Despite these limitations, our findings suggest that efforts to improve integration for CMC across the continuum of care have the potential for improved care with notable cost savings, albeit not equally, as savings noted in our model were largely in the tertiary care hospital. Current trends towards formalizing integration through Accountable Care Organizations (ACOs) in the United States or other global payment structures that are being utilized in different health systems that focus cost and reimbursement considerations on the patient across organizations may help to balance this issue. Moreover, ACOs may prove vital to financially integrate organizations across the care continuum, mitigating asymmetric losses in reimbursement (or revenue), and spreading financial risk. Accounting for the cost of the intervention which was $210 900 (specifically salary costs: $123 346 for a 1.0 FTE Nurse Practitioner, $46 024 for a 0.5 FTE Complex Care Social Worker, $18 408 for a 0.2 FTE Complex Care Dietician, $10 822 for a 0.1 FTE Complex Care Pharmacist, and $9 200 for a 0.1 FTE Complex Care Occupational Therapist and administrative costs of $3 100), from the perspective of costs borne by the health system, the cost savings amounted to $737 199 over a year for this population of 81 CMC, or $9101 per patient enrolled (a return on investment of 350%) without any notable increase in parental reports of health-related costs.

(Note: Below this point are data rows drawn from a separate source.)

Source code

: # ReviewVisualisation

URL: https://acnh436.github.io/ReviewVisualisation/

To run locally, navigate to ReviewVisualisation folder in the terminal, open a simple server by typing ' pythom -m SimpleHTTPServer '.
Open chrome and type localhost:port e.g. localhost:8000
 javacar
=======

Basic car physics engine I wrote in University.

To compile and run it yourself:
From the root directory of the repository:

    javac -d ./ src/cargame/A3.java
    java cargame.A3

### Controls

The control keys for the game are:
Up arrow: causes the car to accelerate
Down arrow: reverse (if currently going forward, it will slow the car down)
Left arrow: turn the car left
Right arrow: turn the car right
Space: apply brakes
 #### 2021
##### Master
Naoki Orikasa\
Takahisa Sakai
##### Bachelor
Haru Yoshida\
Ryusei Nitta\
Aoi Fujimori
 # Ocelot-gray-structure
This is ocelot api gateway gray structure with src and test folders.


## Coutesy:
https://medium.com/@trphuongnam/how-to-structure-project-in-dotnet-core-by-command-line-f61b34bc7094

One of the barriers to integration in pediatrics is the very nature of the epidemiology of many complex conditions which are individually uncommon and consequently geographically spread while pediatric specialty care is regionalized, necessitating both a community and a center base for many children. Systematic barriers including time necessary to form partnerships and work collaboratively and inadequate payment in current funding models continue to pose significant barriers to integration for this population. Formal partnerships between children’s hospitals and community hospitals in care coordination, together with family engagement and the primary care providers, is a promising model for complex care delivery.